**Exercise objective**
Restate word for word the lines that begin the listing and end with the line holding "If you want".

┌──

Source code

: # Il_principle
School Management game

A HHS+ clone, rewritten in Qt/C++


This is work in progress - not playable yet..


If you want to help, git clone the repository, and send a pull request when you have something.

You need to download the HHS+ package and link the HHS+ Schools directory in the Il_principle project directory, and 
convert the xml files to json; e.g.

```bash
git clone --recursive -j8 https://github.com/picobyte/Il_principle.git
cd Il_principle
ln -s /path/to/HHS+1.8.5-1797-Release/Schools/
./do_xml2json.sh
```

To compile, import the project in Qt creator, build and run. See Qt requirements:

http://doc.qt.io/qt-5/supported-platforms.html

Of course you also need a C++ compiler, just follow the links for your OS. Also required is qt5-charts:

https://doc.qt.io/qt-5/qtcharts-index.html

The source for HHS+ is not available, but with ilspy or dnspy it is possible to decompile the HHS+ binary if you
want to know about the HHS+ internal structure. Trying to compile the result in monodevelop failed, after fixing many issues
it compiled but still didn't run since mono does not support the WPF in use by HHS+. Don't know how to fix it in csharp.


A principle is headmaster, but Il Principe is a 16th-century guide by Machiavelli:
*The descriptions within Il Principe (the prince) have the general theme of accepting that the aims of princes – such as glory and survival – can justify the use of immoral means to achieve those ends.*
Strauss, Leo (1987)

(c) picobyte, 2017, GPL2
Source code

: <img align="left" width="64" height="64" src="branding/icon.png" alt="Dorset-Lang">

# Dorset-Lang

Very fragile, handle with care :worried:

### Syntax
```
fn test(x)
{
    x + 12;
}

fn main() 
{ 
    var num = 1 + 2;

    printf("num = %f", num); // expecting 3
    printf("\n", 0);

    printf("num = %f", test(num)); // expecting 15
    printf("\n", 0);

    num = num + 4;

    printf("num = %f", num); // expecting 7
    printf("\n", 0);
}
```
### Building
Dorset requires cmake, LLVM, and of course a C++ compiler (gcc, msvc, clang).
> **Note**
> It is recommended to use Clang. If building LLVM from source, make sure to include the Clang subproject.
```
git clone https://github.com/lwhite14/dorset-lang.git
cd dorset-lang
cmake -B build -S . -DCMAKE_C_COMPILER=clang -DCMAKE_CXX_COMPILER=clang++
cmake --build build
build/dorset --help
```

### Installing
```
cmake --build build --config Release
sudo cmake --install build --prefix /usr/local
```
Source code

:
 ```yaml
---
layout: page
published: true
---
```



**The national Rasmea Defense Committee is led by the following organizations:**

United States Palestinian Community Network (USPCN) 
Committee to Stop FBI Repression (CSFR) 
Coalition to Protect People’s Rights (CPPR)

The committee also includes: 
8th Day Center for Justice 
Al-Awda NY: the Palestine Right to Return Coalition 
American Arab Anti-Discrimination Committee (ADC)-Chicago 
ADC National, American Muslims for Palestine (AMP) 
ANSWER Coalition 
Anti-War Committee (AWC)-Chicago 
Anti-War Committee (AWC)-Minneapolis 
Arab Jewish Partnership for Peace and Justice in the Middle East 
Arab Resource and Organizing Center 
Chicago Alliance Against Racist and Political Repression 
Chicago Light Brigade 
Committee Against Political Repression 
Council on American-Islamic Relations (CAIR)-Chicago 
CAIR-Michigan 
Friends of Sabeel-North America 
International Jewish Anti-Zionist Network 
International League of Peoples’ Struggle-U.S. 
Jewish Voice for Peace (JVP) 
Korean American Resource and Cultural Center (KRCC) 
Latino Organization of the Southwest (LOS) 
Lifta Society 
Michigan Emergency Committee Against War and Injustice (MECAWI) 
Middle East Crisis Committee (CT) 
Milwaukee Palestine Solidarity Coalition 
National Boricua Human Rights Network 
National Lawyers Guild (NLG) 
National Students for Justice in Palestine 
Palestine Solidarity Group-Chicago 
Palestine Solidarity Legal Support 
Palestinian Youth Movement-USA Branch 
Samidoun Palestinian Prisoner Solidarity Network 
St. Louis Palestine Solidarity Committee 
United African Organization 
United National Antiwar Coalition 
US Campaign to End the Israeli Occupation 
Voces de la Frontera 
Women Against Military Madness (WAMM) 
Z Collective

└──

**Response to the task**
Source code

: # Il_principle
School Management game

A HHS+ clone, rewritten in Qt/C++


This is work in progress - not playable yet..


If you want to help, git clone the repository, and send a pull request when you have something.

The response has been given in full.